Stored data entries

◆ ◆ ◆

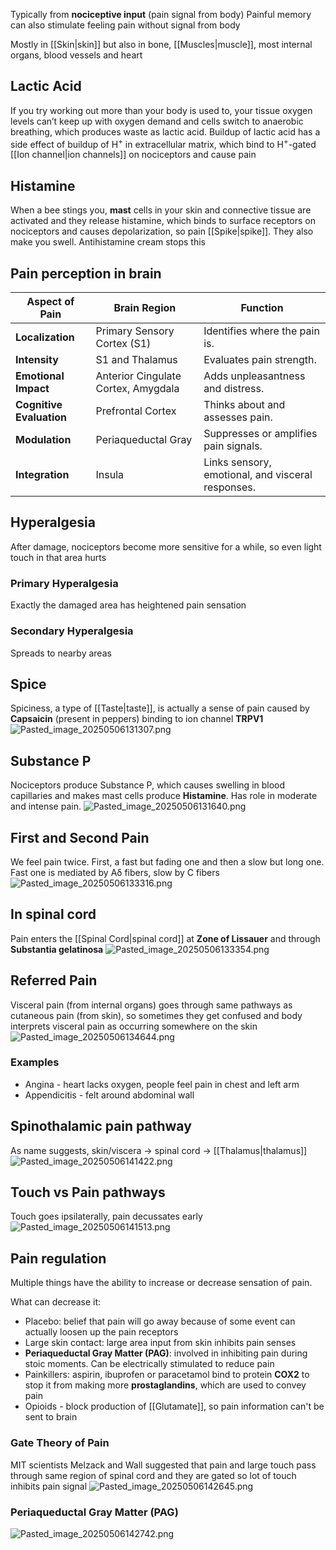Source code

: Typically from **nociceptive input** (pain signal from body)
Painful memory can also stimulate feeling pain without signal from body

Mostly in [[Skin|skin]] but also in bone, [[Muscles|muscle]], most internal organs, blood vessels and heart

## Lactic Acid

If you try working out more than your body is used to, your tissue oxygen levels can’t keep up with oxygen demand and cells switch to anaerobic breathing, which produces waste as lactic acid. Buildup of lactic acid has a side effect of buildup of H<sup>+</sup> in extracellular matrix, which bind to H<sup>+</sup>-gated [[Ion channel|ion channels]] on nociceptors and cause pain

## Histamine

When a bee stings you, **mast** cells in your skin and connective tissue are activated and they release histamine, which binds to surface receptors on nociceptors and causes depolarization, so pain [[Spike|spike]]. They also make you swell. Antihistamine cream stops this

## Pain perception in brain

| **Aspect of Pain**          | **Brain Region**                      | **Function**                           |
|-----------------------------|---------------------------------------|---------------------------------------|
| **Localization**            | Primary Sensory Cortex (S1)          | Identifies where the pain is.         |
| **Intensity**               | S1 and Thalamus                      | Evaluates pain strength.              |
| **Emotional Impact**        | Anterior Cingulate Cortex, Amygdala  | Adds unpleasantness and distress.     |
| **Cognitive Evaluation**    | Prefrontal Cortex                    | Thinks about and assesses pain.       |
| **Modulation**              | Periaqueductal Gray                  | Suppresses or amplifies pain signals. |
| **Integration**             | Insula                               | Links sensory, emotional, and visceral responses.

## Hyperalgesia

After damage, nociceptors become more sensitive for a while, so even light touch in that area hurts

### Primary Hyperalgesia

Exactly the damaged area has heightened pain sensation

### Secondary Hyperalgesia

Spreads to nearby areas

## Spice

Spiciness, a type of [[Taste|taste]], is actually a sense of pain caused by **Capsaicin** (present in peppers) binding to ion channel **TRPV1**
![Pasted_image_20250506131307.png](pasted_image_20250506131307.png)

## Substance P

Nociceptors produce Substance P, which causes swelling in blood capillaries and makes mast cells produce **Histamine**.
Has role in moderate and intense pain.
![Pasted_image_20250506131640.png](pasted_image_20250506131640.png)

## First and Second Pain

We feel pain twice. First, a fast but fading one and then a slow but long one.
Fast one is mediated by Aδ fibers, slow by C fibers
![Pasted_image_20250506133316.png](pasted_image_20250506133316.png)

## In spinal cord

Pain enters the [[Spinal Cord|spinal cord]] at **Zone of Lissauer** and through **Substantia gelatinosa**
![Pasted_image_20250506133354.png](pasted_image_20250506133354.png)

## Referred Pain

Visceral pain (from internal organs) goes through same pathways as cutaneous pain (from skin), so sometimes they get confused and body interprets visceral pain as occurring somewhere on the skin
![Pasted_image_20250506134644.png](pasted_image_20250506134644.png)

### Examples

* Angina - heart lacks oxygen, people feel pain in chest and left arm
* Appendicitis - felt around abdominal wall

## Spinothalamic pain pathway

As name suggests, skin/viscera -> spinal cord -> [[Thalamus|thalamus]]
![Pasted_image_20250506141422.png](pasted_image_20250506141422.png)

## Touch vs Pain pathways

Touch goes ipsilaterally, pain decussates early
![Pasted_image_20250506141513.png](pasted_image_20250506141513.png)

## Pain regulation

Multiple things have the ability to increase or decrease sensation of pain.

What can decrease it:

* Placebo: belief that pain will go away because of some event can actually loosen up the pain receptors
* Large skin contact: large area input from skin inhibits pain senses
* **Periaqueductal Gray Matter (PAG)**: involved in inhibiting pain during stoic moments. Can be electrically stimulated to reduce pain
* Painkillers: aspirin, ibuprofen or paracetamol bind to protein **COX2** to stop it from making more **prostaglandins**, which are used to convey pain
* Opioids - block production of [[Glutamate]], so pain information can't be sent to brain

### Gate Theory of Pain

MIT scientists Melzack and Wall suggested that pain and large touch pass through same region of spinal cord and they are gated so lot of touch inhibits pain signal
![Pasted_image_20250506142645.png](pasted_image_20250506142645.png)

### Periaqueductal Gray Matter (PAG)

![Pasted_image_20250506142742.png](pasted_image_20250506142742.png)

◆ ◆ ◆

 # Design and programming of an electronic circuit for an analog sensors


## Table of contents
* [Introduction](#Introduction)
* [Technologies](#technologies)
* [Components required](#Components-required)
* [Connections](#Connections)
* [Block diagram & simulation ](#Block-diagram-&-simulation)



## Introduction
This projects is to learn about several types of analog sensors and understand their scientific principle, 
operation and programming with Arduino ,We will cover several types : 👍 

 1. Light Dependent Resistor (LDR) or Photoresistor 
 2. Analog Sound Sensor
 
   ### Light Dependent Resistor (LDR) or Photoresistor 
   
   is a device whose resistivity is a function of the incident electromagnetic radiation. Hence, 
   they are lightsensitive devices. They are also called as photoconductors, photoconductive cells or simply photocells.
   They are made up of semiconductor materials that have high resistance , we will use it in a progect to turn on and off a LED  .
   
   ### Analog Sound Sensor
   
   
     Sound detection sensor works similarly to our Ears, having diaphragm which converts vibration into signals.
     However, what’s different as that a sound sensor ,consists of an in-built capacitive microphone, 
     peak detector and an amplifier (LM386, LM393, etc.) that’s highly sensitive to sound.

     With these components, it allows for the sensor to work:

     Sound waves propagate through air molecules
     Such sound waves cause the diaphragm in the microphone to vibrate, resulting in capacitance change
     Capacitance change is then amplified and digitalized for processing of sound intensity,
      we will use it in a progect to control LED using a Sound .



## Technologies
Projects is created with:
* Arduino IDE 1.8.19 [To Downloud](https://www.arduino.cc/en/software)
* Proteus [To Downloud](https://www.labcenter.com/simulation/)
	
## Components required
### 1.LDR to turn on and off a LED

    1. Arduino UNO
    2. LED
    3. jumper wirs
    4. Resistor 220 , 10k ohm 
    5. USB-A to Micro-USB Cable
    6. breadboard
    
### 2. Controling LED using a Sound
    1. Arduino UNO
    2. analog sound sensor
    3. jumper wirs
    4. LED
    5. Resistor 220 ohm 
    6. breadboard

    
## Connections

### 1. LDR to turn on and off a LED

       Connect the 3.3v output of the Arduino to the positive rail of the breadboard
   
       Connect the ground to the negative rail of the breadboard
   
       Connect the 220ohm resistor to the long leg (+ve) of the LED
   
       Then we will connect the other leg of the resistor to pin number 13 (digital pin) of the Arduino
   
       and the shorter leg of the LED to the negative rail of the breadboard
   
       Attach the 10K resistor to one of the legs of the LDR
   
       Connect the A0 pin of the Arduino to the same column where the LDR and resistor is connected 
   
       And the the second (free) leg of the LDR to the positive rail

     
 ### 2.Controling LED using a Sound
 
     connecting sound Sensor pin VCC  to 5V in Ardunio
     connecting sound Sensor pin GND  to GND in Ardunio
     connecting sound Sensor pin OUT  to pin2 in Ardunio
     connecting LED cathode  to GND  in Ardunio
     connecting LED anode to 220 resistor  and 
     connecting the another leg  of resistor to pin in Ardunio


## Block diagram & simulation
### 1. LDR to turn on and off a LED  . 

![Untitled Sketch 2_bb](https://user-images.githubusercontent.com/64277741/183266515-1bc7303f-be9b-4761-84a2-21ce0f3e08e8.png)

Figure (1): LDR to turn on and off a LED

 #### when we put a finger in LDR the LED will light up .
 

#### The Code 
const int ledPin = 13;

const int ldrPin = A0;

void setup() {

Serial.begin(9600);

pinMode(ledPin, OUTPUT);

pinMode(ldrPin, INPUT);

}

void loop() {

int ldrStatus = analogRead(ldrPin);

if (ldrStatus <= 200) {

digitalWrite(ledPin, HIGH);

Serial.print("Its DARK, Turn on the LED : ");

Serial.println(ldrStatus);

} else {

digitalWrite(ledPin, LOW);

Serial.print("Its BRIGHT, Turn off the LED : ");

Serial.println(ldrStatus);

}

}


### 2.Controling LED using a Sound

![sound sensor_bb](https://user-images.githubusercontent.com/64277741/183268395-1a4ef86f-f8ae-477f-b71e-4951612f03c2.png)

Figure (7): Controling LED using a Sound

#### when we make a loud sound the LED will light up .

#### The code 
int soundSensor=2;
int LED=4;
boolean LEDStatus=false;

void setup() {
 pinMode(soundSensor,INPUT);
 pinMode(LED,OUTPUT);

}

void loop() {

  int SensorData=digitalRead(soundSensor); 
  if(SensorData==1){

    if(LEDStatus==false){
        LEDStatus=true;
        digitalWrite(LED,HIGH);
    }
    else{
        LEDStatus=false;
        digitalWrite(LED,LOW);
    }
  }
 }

◆ ◆ ◆

— Activity —
Once the line with "Source code" is found above, print it and every line after it through the line with "S1 and Thalamus", exactly. Pictures stay out.

— Result below —
Source code

: Typically from **nociceptive input** (pain signal from body)
Painful memory can also stimulate feeling pain without signal from body

Mostly in [[Skin|skin]] but also in bone, [[Muscles|muscle]], most internal organs, blood vessels and heart

## Lactic Acid

If you try working out more than your body is used to, your tissue oxygen levels can’t keep up with oxygen demand and cells switch to anaerobic breathing, which produces waste as lactic acid. Buildup of lactic acid has a side effect of buildup of H<sup>+</sup> in extracellular matrix, which bind to H<sup>+</sup>-gated [[Ion channel|ion channels]] on nociceptors and cause pain

## Histamine

When a bee stings you, **mast** cells in your skin and connective tissue are activated and they release histamine, which binds to surface receptors on nociceptors and causes depolarization, so pain [[Spike|spike]]. They also make you swell. Antihistamine cream stops this

## Pain perception in brain

| **Aspect of Pain**          | **Brain Region**                      | **Function**                           |
|-----------------------------|---------------------------------------|---------------------------------------|
| **Localization**            | Primary Sensory Cortex (S1)          | Identifies where the pain is.         |
| **Intensity**               | S1 and Thalamus                      | Evaluates pain strength.              |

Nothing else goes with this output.